4:48 p.m. ET, February 27, 2019

Cohen says he doesn't know if Trump's tax returns were really under audit

Rep. Jimmy Gomez, a Democrat from California, asked Michael Cohen about President Trump's tax returns.

Trump did not release his returns during the 2016 presidential campaign, saying they were under audit.

"Mr. Cohen, do you know whether President Trump's tax returns were really under audit by the IRS in 2016?" Gomez asked.

"I don't know the answer. I asked for a copy of the audit so that I could use it in terms of my statements to the press, and I was never able to obtain one," Cohen said.

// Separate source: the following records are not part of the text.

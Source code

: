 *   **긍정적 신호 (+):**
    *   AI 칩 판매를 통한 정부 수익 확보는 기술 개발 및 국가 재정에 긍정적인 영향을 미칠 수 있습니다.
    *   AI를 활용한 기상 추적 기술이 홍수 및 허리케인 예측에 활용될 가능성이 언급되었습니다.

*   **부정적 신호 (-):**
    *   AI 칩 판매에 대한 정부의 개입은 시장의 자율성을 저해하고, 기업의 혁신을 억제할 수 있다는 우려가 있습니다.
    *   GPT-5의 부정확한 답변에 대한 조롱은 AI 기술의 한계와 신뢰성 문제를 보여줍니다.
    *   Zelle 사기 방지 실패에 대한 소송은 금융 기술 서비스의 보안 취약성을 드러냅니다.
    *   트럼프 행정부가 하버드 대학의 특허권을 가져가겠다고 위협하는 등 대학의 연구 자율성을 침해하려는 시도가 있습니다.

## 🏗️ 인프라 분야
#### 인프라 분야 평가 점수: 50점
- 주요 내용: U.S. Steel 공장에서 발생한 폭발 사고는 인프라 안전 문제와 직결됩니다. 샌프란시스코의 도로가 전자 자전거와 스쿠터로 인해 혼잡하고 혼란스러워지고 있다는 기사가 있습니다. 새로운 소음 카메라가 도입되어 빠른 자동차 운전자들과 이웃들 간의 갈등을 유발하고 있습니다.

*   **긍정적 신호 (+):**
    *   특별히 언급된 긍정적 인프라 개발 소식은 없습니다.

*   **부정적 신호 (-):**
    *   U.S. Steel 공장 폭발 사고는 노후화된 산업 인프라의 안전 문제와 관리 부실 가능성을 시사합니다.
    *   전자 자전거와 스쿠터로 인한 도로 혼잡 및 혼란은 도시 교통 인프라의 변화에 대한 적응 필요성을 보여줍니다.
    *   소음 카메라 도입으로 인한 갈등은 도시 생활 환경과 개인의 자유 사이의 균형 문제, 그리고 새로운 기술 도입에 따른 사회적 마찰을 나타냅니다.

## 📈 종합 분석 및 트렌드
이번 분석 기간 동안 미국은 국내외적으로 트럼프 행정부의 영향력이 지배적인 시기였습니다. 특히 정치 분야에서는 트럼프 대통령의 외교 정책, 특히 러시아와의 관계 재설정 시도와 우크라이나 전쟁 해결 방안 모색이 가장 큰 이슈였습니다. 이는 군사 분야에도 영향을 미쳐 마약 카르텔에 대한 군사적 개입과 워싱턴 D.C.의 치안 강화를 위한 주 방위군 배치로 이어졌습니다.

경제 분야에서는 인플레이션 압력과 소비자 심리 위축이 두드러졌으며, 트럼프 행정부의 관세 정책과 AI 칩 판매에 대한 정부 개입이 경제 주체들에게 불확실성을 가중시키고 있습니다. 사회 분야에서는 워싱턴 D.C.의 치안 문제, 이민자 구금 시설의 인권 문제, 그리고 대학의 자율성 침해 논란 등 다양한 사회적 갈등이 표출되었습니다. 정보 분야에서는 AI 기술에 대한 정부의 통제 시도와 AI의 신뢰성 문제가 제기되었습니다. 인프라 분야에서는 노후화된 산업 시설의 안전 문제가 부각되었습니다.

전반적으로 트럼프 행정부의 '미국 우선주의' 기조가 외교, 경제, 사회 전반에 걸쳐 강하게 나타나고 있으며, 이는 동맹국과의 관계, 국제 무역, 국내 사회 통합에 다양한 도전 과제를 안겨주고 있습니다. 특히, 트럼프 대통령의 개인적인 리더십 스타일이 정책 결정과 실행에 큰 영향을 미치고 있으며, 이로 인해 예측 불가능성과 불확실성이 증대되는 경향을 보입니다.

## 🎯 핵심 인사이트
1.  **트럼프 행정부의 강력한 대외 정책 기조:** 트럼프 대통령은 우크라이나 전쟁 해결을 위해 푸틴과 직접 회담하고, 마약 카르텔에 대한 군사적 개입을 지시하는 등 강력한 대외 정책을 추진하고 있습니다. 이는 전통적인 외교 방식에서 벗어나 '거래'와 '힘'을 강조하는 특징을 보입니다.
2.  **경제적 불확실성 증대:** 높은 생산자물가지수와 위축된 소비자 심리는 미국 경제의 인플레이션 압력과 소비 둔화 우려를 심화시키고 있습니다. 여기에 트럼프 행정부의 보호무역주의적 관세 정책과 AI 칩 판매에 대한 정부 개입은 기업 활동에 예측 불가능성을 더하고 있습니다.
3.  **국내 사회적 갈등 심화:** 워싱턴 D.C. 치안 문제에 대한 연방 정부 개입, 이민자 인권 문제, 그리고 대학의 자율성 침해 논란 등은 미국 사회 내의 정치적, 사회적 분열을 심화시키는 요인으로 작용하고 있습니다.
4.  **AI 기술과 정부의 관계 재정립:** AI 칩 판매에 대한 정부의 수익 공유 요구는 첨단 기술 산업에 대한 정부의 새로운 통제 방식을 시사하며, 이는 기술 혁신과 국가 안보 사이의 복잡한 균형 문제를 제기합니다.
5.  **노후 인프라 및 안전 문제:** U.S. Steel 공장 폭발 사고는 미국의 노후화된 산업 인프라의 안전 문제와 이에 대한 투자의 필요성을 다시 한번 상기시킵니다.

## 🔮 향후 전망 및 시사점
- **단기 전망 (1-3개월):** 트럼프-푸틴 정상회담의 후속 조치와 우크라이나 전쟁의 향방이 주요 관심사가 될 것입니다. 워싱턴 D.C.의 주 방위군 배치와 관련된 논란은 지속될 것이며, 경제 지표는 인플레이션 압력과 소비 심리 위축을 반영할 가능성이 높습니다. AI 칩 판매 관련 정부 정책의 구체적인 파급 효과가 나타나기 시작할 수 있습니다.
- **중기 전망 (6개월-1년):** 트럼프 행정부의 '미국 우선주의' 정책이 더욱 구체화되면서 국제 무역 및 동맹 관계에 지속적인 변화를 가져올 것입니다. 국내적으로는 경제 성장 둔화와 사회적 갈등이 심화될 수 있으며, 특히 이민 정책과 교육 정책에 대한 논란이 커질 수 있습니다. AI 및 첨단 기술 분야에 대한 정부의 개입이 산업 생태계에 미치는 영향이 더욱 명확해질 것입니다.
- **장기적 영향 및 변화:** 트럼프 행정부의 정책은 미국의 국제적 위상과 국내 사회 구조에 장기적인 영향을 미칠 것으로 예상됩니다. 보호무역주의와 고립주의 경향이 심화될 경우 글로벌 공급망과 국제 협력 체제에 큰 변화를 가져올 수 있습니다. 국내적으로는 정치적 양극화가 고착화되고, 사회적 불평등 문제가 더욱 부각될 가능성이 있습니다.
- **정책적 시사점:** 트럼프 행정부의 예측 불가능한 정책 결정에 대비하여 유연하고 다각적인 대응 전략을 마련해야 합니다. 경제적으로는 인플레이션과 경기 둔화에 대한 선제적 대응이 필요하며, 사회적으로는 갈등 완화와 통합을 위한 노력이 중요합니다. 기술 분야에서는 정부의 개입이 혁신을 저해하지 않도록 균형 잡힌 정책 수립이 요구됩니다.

Gomez followed up: "So, do you have any inside knowledge about what was in the President's tax returns that he refused to release?"

"I do not," Cohen said.

Cohen then explained why he believed Trump refused to release his returns:

"Statements that he has said to me is that what he didn't want was to have an entire group of think tanks that are tax experts run through his tax return and start ripping it to pieces and then he'll end up in an audit and he'll ultimately have taxable consequences, penalties and so on."

See this moment here:

4:23 p.m. ET, February 27, 2019

The Cohen hearing just resumed

4:06 p.m. ET, February 27, 2019

Here's what committee members did during the break

From CNN's Liz Landers

The House just passed the universal background check bill, H.R. 8, a bipartisan piece of legislation aimed at strengthening the background checks process on all gun sales, including gun shows and online purchases.

The vote was 240 to 190.

Once the vote was completed, there were prolonged, loud cheers from House Democrats.

We expect the Cohen hearing to resume in moments.